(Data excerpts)
---
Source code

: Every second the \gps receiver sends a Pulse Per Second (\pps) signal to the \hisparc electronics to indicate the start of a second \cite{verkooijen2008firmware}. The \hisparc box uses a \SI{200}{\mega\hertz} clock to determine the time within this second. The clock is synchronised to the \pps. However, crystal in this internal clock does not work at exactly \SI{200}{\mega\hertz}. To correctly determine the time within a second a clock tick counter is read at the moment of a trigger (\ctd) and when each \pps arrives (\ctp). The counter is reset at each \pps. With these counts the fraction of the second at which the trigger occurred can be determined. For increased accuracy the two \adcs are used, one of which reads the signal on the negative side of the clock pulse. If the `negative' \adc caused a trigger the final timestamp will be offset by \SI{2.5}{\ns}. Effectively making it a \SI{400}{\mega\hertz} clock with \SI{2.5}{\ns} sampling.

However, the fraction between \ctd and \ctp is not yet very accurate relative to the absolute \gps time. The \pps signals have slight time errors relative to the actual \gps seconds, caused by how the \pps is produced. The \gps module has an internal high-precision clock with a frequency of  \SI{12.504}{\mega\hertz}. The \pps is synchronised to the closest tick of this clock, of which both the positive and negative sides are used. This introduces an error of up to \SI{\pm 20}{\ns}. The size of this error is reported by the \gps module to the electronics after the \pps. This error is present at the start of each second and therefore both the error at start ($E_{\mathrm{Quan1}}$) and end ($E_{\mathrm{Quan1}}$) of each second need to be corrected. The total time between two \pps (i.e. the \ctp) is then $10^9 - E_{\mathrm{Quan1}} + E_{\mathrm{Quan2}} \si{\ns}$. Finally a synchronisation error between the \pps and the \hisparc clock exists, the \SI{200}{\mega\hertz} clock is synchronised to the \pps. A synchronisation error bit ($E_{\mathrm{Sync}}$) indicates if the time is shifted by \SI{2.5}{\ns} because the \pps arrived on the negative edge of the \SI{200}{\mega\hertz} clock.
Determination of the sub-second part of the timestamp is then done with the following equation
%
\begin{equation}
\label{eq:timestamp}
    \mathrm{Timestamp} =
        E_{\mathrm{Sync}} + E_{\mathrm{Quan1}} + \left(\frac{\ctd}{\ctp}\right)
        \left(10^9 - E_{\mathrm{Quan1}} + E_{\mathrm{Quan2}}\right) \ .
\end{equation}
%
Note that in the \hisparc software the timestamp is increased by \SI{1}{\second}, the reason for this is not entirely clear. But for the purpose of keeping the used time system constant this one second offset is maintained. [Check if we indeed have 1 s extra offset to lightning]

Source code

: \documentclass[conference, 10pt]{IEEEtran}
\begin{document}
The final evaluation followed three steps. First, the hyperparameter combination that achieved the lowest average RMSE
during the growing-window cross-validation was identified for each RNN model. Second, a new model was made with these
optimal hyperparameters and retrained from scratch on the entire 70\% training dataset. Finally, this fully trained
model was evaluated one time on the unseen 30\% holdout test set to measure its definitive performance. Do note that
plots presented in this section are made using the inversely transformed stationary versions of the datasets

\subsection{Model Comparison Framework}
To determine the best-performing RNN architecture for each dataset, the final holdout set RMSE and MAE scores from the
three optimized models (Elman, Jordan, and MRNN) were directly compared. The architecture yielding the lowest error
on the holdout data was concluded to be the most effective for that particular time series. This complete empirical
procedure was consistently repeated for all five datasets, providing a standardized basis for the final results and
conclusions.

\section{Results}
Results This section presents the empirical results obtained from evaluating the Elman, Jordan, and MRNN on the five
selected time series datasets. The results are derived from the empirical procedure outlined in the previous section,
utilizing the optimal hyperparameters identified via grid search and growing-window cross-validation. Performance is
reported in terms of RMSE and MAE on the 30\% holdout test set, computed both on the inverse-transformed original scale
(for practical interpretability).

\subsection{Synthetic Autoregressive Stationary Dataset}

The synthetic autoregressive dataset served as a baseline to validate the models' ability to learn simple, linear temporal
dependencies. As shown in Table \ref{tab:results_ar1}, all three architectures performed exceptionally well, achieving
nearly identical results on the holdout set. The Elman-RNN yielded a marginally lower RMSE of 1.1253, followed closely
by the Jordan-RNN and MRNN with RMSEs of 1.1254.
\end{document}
---
_Task instructions_. From the entries above, return exactly the line containing "during the growing-window", the line containing "(for practical interpretability).", and all lines between, and nothing else.

_Task output_.
during the growing-window cross-validation was identified for each RNN model. Second, a new model was made with these
optimal hyperparameters and retrained from scratch on the entire 70\% training dataset. Finally, this fully trained
model was evaluated one time on the unseen 30\% holdout test set to measure its definitive performance. Do note that
plots presented in this section are made using the inversely transformed stationary versions of the datasets

\subsection{Model Comparison Framework}
To determine the best-performing RNN architecture for each dataset, the final holdout set RMSE and MAE scores from the
three optimized models (Elman, Jordan, and MRNN) were directly compared. The architecture yielding the lowest error
on the holdout data was concluded to be the most effective for that particular time series. This complete empirical
procedure was consistently repeated for all five datasets, providing a standardized basis for the final results and
conclusions.

\section{Results}
Results This section presents the empirical results obtained from evaluating the Elman, Jordan, and MRNN on the five
selected time series datasets. The results are derived from the empirical procedure outlined in the previous section,
utilizing the optimal hyperparameters identified via grid search and growing-window cross-validation. Performance is
reported in terms of RMSE and MAE on the 30\% holdout test set, computed both on the inverse-transformed original scale
(for practical interpretability).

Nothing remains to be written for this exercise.